Repeat all of the data below word for word, keeping no images.

● ● ● ● ●

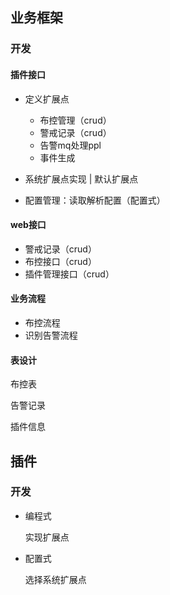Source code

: ## 业务框架

### 开发

#### 插件接口

- 定义扩展点

  - 布控管理（crud）
  - 警戒记录（crud）
  - 告警mq处理ppl
  - 事件生成

- 系统扩展点实现 | 默认扩展点

- 配置管理：读取解析配置（配置式）

  

#### web接口

- 警戒记录（crud）
- 布控接口（crud）
- 插件管理接口（crud）



#### 业务流程

- 布控流程
- 识别告警流程



#### 表设计

布控表

告警记录

插件信息



## 插件

### 开发

- 编程式

  实现扩展点

- 配置式

  选择系统扩展点

  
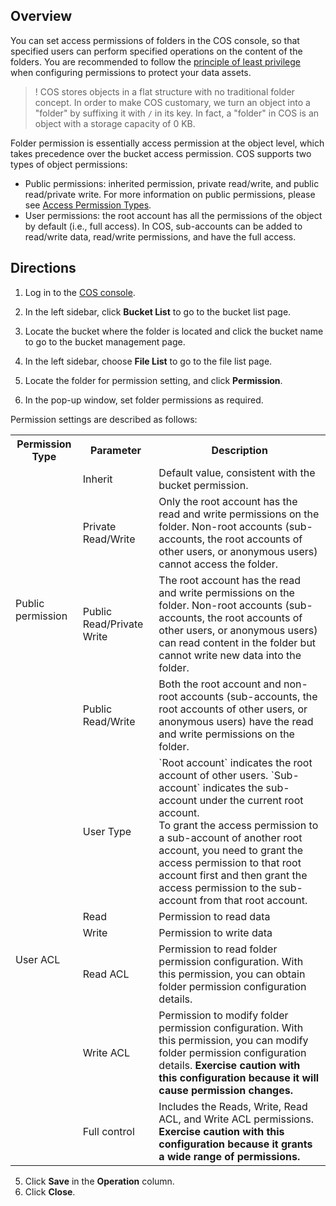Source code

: ## Overview

You can set access permissions of folders in the COS console, so that specified users can perform specified operations on the content of the folders. You are recommended to follow the [principle of least privilege](https://intl.cloud.tencent.com/document/product/436/32972) when configuring permissions to protect your data assets.

>! COS stores objects in a flat structure with no traditional folder concept. In order to make COS customary, we turn an object into a "folder" by suffixing it with `/` in its key. In fact, a "folder" in COS is an object with a storage capacity of 0 KB.

Folder permission is essentially access permission at the object level, which takes precedence over the bucket access permission. COS supports two types of object permissions:

- Public permissions: inherited permission, private read/write, and public read/private write. For more information on public permissions, please see [Access Permission Types](https://intl.cloud.tencent.com/document/product/436/13324).
- User permissions: the root account has all the permissions of the object by default (i.e., full access). In COS, sub-accounts can be added to read/write data, read/write permissions, and have the full access.

## Directions

1. Log in to the [COS console](https://console.cloud.tencent.com/cos5).
2. In the left sidebar, click **Bucket List** to go to the bucket list page.
3. Locate the bucket where the folder is located and click the bucket name to go to the bucket management page.
4. In the left sidebar, choose **File List** to go to the file list page.
5. Locate the folder for permission setting, and click **Permission**.

6. In the pop-up window, set folder permissions as required.

Permission settings are described as follows:
<table>
   <tr>
      <th>Permission Type</th>
      <th>Parameter</th>
      <th>Description</th>
   </tr>
   <tr>
      <td rowspan="4">Public permission</td>
      <td>Inherit</td>
      <td>Default value, consistent with the bucket permission.</td>
   </tr>
   <tr>
      <td>Private Read/Write</td>
      <td>Only the root account has the read and write permissions on the folder. Non-root accounts (sub-accounts, the root accounts of other users, or anonymous users) cannot access the folder.</td>
   </tr>
   <tr>
      <td>Public Read/Private Write</td>
      <td>The root account has the read and write permissions on the folder. Non-root accounts (sub-accounts, the root accounts of other users, or anonymous users) can read content in the folder but cannot write new data into the folder.</td>
   </tr>
   <tr>
      <td>Public Read/Write</td>
      <td>Both the root account and non-root accounts (sub-accounts, the root accounts of other users, or anonymous users) have the read and write permissions on the folder.</td>
   </tr>
   <tr>
      <td rowspan="6">User ACL</td>
      <td>User Type</td>
      <td>`Root account` indicates the root account of other users. `Sub-account` indicates the sub-account under the current root account.<br>To grant the access permission to a sub-account of another root account, you need to grant the access permission to that root account first and then grant the access permission to the sub-account from that root account.</td>
   </tr>
   <tr>
      <td>Read</td>
      <td>Permission to read data</td>
   </tr>
   <tr>
      <td>Write</td>
      <td>Permission to write data</td>
   </tr>
   <tr>
      <td>Read ACL</td>
      <td>Permission to read folder permission configuration. With this permission, you can obtain folder permission configuration details.</td>
   </tr>
   <tr>
      <td>Write ACL</td>
			<td>Permission to modify folder permission configuration. With this permission, you can modify folder permission configuration details. <b>Exercise caution with this configuration because it will cause permission changes.</b></td>
   </tr>
   <tr>
      <td>Full control</td>
      <td>Includes the Reads, Write, Read ACL, and Write ACL permissions. <b>Exercise caution with this configuration because it grants a wide range of permissions.</b></td>
   </tr>
</table>




5. Click **Save** in the **Operation** column.
6. Click **Close**.



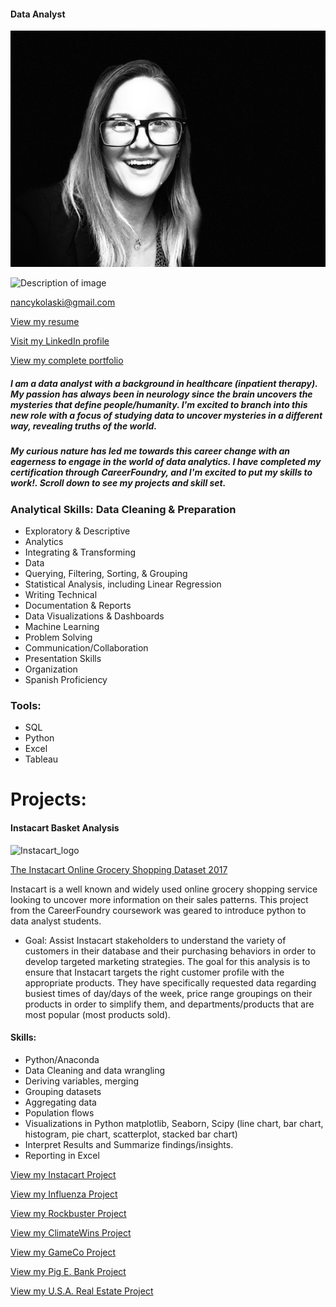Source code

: #### Data Analyst                        
![About me](assets/profile.jpeg)

<img src="assests/profile.jpeg" width="300" height="200" alt="Description of image">

nancykolaski@gmail.com

[View  my resume](https://github.com/Nancy-Kolaski/Nancy-Kolaski.github.io/raw/main/kolaski-Nancy-resume.pdf)

[Visit my LinkedIn profile](https://www.linkedin.com/in/nancy-kolaski-040b222b0/)

[View my complete portfolio](https://github.com/Nancy-Kolaski/Nancy-Kolaski.github.io/raw/main/NK%20Data%20Analytics%20Portfolio%20(6).pdf)








##### I am a data analyst with a background in healthcare (inpatient therapy). My passion has always been in neurology since the brain uncovers the mysteries that define people/humanity. I'm excited to branch into this new role with a focus of studying data to uncover mysteries in a different way, revealing truths of the world. 

##### My curious nature has led me towards this career change with an eagerness to engage in the world of data analytics.  I have completed my certification through CareerFoundry, and I'm excited to put my skills to work!.  Scroll down to see my projects and skill set.

### Analytical Skills:  Data Cleaning & Preparation
* Exploratory & Descriptive    
* Analytics
* Integrating & Transforming 
* Data
* Querying, Filtering, Sorting, & Grouping
* Statistical Analysis, including Linear Regression
* Writing Technical
* Documentation & Reports
* Data Visualizations & Dashboards
* Machine Learning
* Problem Solving
* Communication/Collaboration
* Presentation Skills
* Organization
* Spanish Proficiency

### Tools:
* SQL
* Python
* Excel
* Tableau

# Projects:
#### **Instacart Basket Analysis**
<img width="260" alt="Instacart_logo " src="https://github.com/Nancy-Kolaski/Python-Instacart-Analysis/assets/172224909/e847a74b-0a70-43f6-8bc9-2cb4a158f430">

[The Instacart Online Grocery Shopping Dataset 2017](www.instacart.com/datasets/grocery-shopping-2017)

Instacart is a well known and widely used online grocery shopping service looking to uncover more information on their sales patterns. This project from the CareerFoundry coursework was geared to introduce python to data analyst students.
  * Goal: Assist Instacart stakeholders to understand the variety of customers in their database and their purchasing behaviors in order to develop targeted marketing strategies. The goal for this analysis is to ensure that Instacart targets the right customer profile with the appropriate products. They have specifically requested data regarding busiest times of day/days of the week, price range groupings on their products in order to simplify them, and departments/products that are most popular (most products sold).
#### **Skills:**
- Python/Anaconda
- Data Cleaning and data wrangling
- Deriving variables, merging
- Grouping datasets
- Aggregating data
- Population flows
- Visualizations in Python matplotlib, Seaborn, Scipy (line chart, bar chart, histogram, pie chart, scatterplot, stacked bar chart)
- Interpret Results and Summarize findings/insights.
- Reporting in Excel

[View my Instacart Project](https://github.com/Nancy-Kolaski/Nancy-Kolaski.github.io/raw/main/Projects!/Instacart%20Project.pdf)

[View my Influenza Project](https://github.com/Nancy-Kolaski/Nancy-Kolaski.github.io/raw/main/Projects!/Influenza%20Project.pdf)

[View my Rockbuster Project](https://github.com/Nancy-Kolaski/Nancy-Kolaski.github.io/raw/main/Projects!/Rockbuster%20Project.pdf)

[View my ClimateWins Project](https://github.com/Nancy-Kolaski/Nancy-Kolaski.github.io/raw/main/Projects!/ClimateWins%20Project.pdf)

[View my GameCo Project](https://github.com/Nancy-Kolaski/Nancy-Kolaski.github.io/raw/main/Projects!/GameCo%20Financial%20Analysis%20Project.pdf)

[View my Pig E. Bank Project](https://github.com/Nancy-Kolaski/Nancy-Kolaski.github.io/raw/main/Projects!/Pig%20E.%20Bank%20Project.pdf)

[View my U.S.A. Real Estate Project](https://github.com/Nancy-Kolaski/Nancy-Kolaski.github.io/raw/main/Projects!/U.S.A.%20Real%20Estate%20Project.pdf)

● ● ● ● ●

SOLUTION FOR THIS EXERCISE:
Source code

: ## 业务框架

### 开发

#### 插件接口

- 定义扩展点

  - 布控管理（crud）
  - 警戒记录（crud）
  - 告警mq处理ppl
  - 事件生成

- 系统扩展点实现 | 默认扩展点

- 配置管理：读取解析配置（配置式）

  

#### web接口

- 警戒记录（crud）
- 布控接口（crud）
- 插件管理接口（crud）



#### 业务流程

- 布控流程
- 识别告警流程



#### 表设计

布控表

告警记录

插件信息



## 插件

### 开发

- 编程式

  实现扩展点

- 配置式

  选择系统扩展点

  
Source code

: ## Overview

You can set access permissions of folders in the COS console, so that specified users can perform specified operations on the content of the folders. You are recommended to follow the [principle of least privilege](https://intl.cloud.tencent.com/document/product/436/32972) when configuring permissions to protect your data assets.

>! COS stores objects in a flat structure with no traditional folder concept. In order to make COS customary, we turn an object into a "folder" by suffixing it with `/` in its key. In fact, a "folder" in COS is an object with a storage capacity of 0 KB.

Folder permission is essentially access permission at the object level, which takes precedence over the bucket access permission. COS supports two types of object permissions:

- Public permissions: inherited permission, private read/write, and public read/private write. For more information on public permissions, please see [Access Permission Types](https://intl.cloud.tencent.com/document/product/436/13324).
- User permissions: the root account has all the permissions of the object by default (i.e., full access). In COS, sub-accounts can be added to read/write data, read/write permissions, and have the full access.

## Directions

1. Log in to the [COS console](https://console.cloud.tencent.com/cos5).
2. In the left sidebar, click **Bucket List** to go to the bucket list page.
3. Locate the bucket where the folder is located and click the bucket name to go to the bucket management page.
4. In the left sidebar, choose **File List** to go to the file list page.
5. Locate the folder for permission setting, and click **Permission**.

6. In the pop-up window, set folder permissions as required.

Permission settings are described as follows:
<table>
   <tr>
      <th>Permission Type</th>
      <th>Parameter</th>
      <th>Description</th>
   </tr>
   <tr>
      <td rowspan="4">Public permission</td>
      <td>Inherit</td>
      <td>Default value, consistent with the bucket permission.</td>
   </tr>
   <tr>
      <td>Private Read/Write</td>
      <td>Only the root account has the read and write permissions on the folder. Non-root accounts (sub-accounts, the root accounts of other users, or anonymous users) cannot access the folder.</td>
   </tr>
   <tr>
      <td>Public Read/Private Write</td>
      <td>The root account has the read and write permissions on the folder. Non-root accounts (sub-accounts, the root accounts of other users, or anonymous users) can read content in the folder but cannot write new data into the folder.</td>
   </tr>
   <tr>
      <td>Public Read/Write</td>
      <td>Both the root account and non-root accounts (sub-accounts, the root accounts of other users, or anonymous users) have the read and write permissions on the folder.</td>
   </tr>
   <tr>
      <td rowspan="6">User ACL</td>
      <td>User Type</td>
      <td>`Root account` indicates the root account of other users. `Sub-account` indicates the sub-account under the current root account.<br>To grant the access permission to a sub-account of another root account, you need to grant the access permission to that root account first and then grant the access permission to the sub-account from that root account.</td>
   </tr>
   <tr>
      <td>Read</td>
      <td>Permission to read data</td>
   </tr>
   <tr>
      <td>Write</td>
      <td>Permission to write data</td>
   </tr>
   <tr>
      <td>Read ACL</td>
      <td>Permission to read folder permission configuration. With this permission, you can obtain folder permission configuration details.</td>
   </tr>
   <tr>
      <td>Write ACL</td>
			<td>Permission to modify folder permission configuration. With this permission, you can modify folder permission configuration details. <b>Exercise caution with this configuration because it will cause permission changes.</b></td>
   </tr>
   <tr>
      <td>Full control</td>
      <td>Includes the Reads, Write, Read ACL, and Write ACL permissions. <b>Exercise caution with this configuration because it grants a wide range of permissions.</b></td>
   </tr>
</table>




5. Click **Save** in the **Operation** column.
6. Click **Close**.



Source code

: #### Data Analyst                        
![About me](assets/profile.jpeg)

<img src="assests/profile.jpeg" width="300" height="200" alt="Description of image">

nancykolaski@gmail.com

[View  my resume](https://github.com/Nancy-Kolaski/Nancy-Kolaski.github.io/raw/main/kolaski-Nancy-resume.pdf)

[Visit my LinkedIn profile](https://www.linkedin.com/in/nancy-kolaski-040b222b0/)

[View my complete portfolio](https://github.com/Nancy-Kolaski/Nancy-Kolaski.github.io/raw/main/NK%20Data%20Analytics%20Portfolio%20(6).pdf)








##### I am a data analyst with a background in healthcare (inpatient therapy). My passion has always been in neurology since the brain uncovers the mysteries that define people/humanity. I'm excited to branch into this new role with a focus of studying data to uncover mysteries in a different way, revealing truths of the world. 

##### My curious nature has led me towards this career change with an eagerness to engage in the world of data analytics.  I have completed my certification through CareerFoundry, and I'm excited to put my skills to work!.  Scroll down to see my projects and skill set.

### Analytical Skills:  Data Cleaning & Preparation
* Exploratory & Descriptive    
* Analytics
* Integrating & Transforming 
* Data
* Querying, Filtering, Sorting, & Grouping
* Statistical Analysis, including Linear Regression
* Writing Technical
* Documentation & Reports
* Data Visualizations & Dashboards
* Machine Learning
* Problem Solving
* Communication/Collaboration
* Presentation Skills
* Organization
* Spanish Proficiency

### Tools:
* SQL
* Python
* Excel
* Tableau

# Projects:
#### **Instacart Basket Analysis**
<img width="260" alt="Instacart_logo " src="https://github.com/Nancy-Kolaski/Python-Instacart-Analysis/assets/172224909/e847a74b-0a70-43f6-8bc9-2cb4a158f430">

[The Instacart Online Grocery Shopping Dataset 2017](www.instacart.com/datasets/grocery-shopping-2017)

Instacart is a well known and widely used online grocery shopping service looking to uncover more information on their sales patterns. This project from the CareerFoundry coursework was geared to introduce python to data analyst students.
  * Goal: Assist Instacart stakeholders to understand the variety of customers in their database and their purchasing behaviors in order to develop targeted marketing strategies. The goal for this analysis is to ensure that Instacart targets the right customer profile with the appropriate products. They have specifically requested data regarding busiest times of day/days of the week, price range groupings on their products in order to simplify them, and departments/products that are most popular (most products sold).
#### **Skills:**
- Python/Anaconda
- Data Cleaning and data wrangling
- Deriving variables, merging
- Grouping datasets
- Aggregating data
- Population flows
- Visualizations in Python matplotlib, Seaborn, Scipy (line chart, bar chart, histogram, pie chart, scatterplot, stacked bar chart)
- Interpret Results and Summarize findings/insights.
- Reporting in Excel

[View my Instacart Project](https://github.com/Nancy-Kolaski/Nancy-Kolaski.github.io/raw/main/Projects!/Instacart%20Project.pdf)

[View my Influenza Project](https://github.com/Nancy-Kolaski/Nancy-Kolaski.github.io/raw/main/Projects!/Influenza%20Project.pdf)

[View my Rockbuster Project](https://github.com/Nancy-Kolaski/Nancy-Kolaski.github.io/raw/main/Projects!/Rockbuster%20Project.pdf)

[View my ClimateWins Project](https://github.com/Nancy-Kolaski/Nancy-Kolaski.github.io/raw/main/Projects!/ClimateWins%20Project.pdf)

[View my GameCo Project](https://github.com/Nancy-Kolaski/Nancy-Kolaski.github.io/raw/main/Projects!/GameCo%20Financial%20Analysis%20Project.pdf)

[View my Pig E. Bank Project](https://github.com/Nancy-Kolaski/Nancy-Kolaski.github.io/raw/main/Projects!/Pig%20E.%20Bank%20Project.pdf)

[View my U.S.A. Real Estate Project](https://github.com/Nancy-Kolaski/Nancy-Kolaski.github.io/raw/main/Projects!/U.S.A.%20Real%20Estate%20Project.pdf)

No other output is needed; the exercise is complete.